19TH-CENTURY JAPANESE MANUALS.

The Desital Library of Modern Japanese Language (do they mean "Digital"?) presents works like Liggins, J. Familiar Phrases in English and Romanized Japanese (1860), Brown, S.R. Colloquial Japanese (1863), and letters A-D of Hepburn's Japanese and English Dictionary (1867)—one hopes they'll get around to the other letters eventually. (Via No-sword.)

Posted by languagehat at December 11, 2005 12:29 PM
Comments

I assume they mean "digital", it's usually transliterated as デジタル (dejitaru) here, but デシタル (des(h)itaru) is an occasionally-seen variant...

Posted by: Matt at December 11, 2005 11:57 PM

I'd say that's a definite digital given all the google hits for 'desital camera'.

Posted by: aldiboronti at December 12, 2005 01:19 PM

And to support Matt, デジタル is often romanized as dezitaru instead of dejitaru.

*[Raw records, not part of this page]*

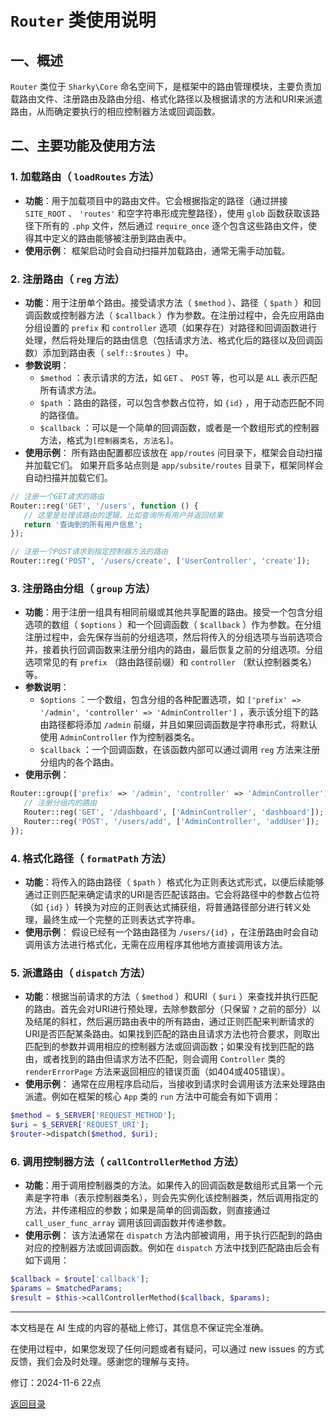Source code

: # `Router` 类使用说明

## 一、概述

 `Router` 类位于 `Sharky\Core` 命名空间下，是框架中的路由管理模块，主要负责加载路由文件、注册路由及路由分组、格式化路径以及根据请求的方法和URI来派遣路由，从而确定要执行的相应控制器方法或回调函数。

## 二、主要功能及使用方法

### 1. 加载路由（ `loadRoutes` 方法）

- **功能**：用于加载项目中的路由文件。它会根据指定的路径（通过拼接 `SITE_ROOT` 、 `'routes'` 和空字符串形成完整路径），使用 `glob` 函数获取该路径下所有的 `.php` 文件，然后通过 `require_once` 逐个包含这些路由文件，使得其中定义的路由能够被注册到路由表中。
- **使用示例**：
框架启动时会自动扫描并加载路由，通常无需手动加载。

### 2. 注册路由（ `reg` 方法）

- **功能**：用于注册单个路由。接受请求方法（ `$method` ）、路径（ `$path` ）和回调函数或控制器方法（ `$callback` ）作为参数。在注册过程中，会先应用路由分组设置的 `prefix` 和 `controller` 选项（如果存在）对路径和回调函数进行处理，然后将处理后的路由信息（包括请求方法、格式化后的路径以及回调函数）添加到路由表（ `self::$routes` ）中。
- **参数说明**：
  - `$method` ：表示请求的方法，如 `GET` 、 `POST` 等，也可以是 `ALL` 表示匹配所有请求方法。
  - `$path` ：路由的路径，可以包含参数占位符，如 `{id}` ，用于动态匹配不同的路径值。
  - `$callback` ：可以是一个简单的回调函数，或者是一个数组形式的控制器方法，格式为`[控制器类名, 方法名]`。
- **使用示例**：
所有路由配置都应该放在 `app/routes` 问目录下，框架会自动扫描并加载它们。
如果开启多站点则是 `app/subsite/routes` 目录下，框架同样会自动扫描并加载它们。

 ``` php
// 注册一个GET请求的路由
Router::reg('GET', '/users', function () {
    // 这里是处理该路由的逻辑，比如查询所有用户并返回结果
    return '查询到的所有用户信息';
});

// 注册一个POST请求到指定控制器方法的路由
Router::reg('POST', '/users/create', ['UserController', 'create']);
 ```

### 3. 注册路由分组（ `group` 方法）

- **功能**：用于注册一组具有相同前缀或其他共享配置的路由。接受一个包含分组选项的数组（ `$options` ）和一个回调函数（ `$callback` ）作为参数。在分组注册过程中，会先保存当前的分组选项，然后将传入的分组选项与当前选项合并，接着执行回调函数来注册分组内的路由，最后恢复之前的分组选项。分组选项常见的有 `prefix` （路由路径前缀）和 `controller` （默认控制器类名）等。
- **参数说明**：
  - `$options` ：一个数组，包含分组的各种配置选项，如 `['prefix' => '/admin', 'controller' => 'AdminController']` ，表示该分组下的路由路径都将添加 `/admin` 前缀，并且如果回调函数是字符串形式，将默认使用 `AdminController` 作为控制器类名。
  - `$callback` ：一个回调函数，在该函数内部可以通过调用 `reg` 方法来注册分组内的各个路由。
- **使用示例**：

 ``` php
Router::group(['prefix' => '/admin', 'controller' => 'AdminController'], function () {
    // 注册分组内的路由
    Router::reg('GET', '/dashboard', ['AdminController', 'dashboard']);
    Router::reg('POST', '/users/add', ['AdminController', 'addUser']);
});
 ```

### 4. 格式化路径（ `formatPath` 方法）

- **功能**：将传入的路由路径（ `$path` ）格式化为正则表达式形式，以便后续能够通过正则匹配来确定请求的URI是否匹配该路由。它会将路径中的参数占位符（如 `{id}` ）转换为对应的正则表达式捕获组，将普通路径部分进行转义处理，最终生成一个完整的正则表达式字符串。
- **使用示例**：
假设已经有一个路由路径为 `/users/{id}` ，在注册路由时会自动调用该方法进行格式化，无需在应用程序其他地方直接调用该方法。

### 5. 派遣路由（ `dispatch` 方法）

- **功能**：根据当前请求的方法（ `$method` ）和URI（ `$uri` ）来查找并执行匹配的路由。首先会对URI进行预处理，去除参数部分（只保留 `?` 之前的部分）以及结尾的斜杠，然后遍历路由表中的所有路由，通过正则匹配来判断请求的URI是否匹配某条路由。如果找到匹配的路由且请求方法也符合要求，则取出匹配到的参数并调用相应的控制器方法或回调函数；如果没有找到匹配的路由，或者找到的路由但请求方法不匹配，则会调用 `Controller` 类的 `renderErrorPage` 方法来返回相应的错误页面（如404或405错误）。
- **使用示例**：
通常在应用程序启动后，当接收到请求时会调用该方法来处理路由派遣。例如在框架的核心 `App` 类的 `run` 方法中可能会有如下调用：

 ``` php
$method = $_SERVER['REQUEST_METHOD'];
$uri = $_SERVER['REQUEST_URI'];
$router->dispatch($method, $uri);
 ```

### 6. 调用控制器方法（ `callControllerMethod` 方法）

- **功能**：用于调用控制器类的方法。如果传入的回调函数是数组形式且第一个元素是字符串（表示控制器类名），则会先实例化该控制器类，然后调用指定的方法，并传递相应的参数；如果是简单的回调函数，则直接通过 `call_user_func_array` 调用该回调函数并传递参数。
- **使用示例**：
该方法通常在 `dispatch` 方法内部被调用，用于执行匹配到的路由对应的控制器方法或回调函数。例如在 `dispatch` 方法中找到匹配路由后会有如下调用：

 ``` php
$callback = $route['callback'];
$params = $matchedParams;
$result = $this->callControllerMethod($callback, $params);
 ```

---

本文档是在 AI 生成的内容的基础上修订，其信息不保证完全准确。

在使用过程中，如果您发现了任何问题或者有疑问，可以通过 new issues 的方式反馈，我们会及时处理。感谢您的理解与支持。

修订：2024-11-6 22点

[返回目录](/SharkyPHP.md)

Posted by: Anon at December 12, 2005 02:14 PM

We linked this now to japundit.com, too.

http://japundit.com/archives/2005/12/18/1725/

12/18/2005
Desital? Digital?
An interesting blogsite at languagehat.com, which discusses all things related to the world’s many languages, from Japanese to Swahili, links here to “The Digital Library of Modern Japanese Language” which presents nihongo dictionaries from way back then — 1860, 1863 and 1867.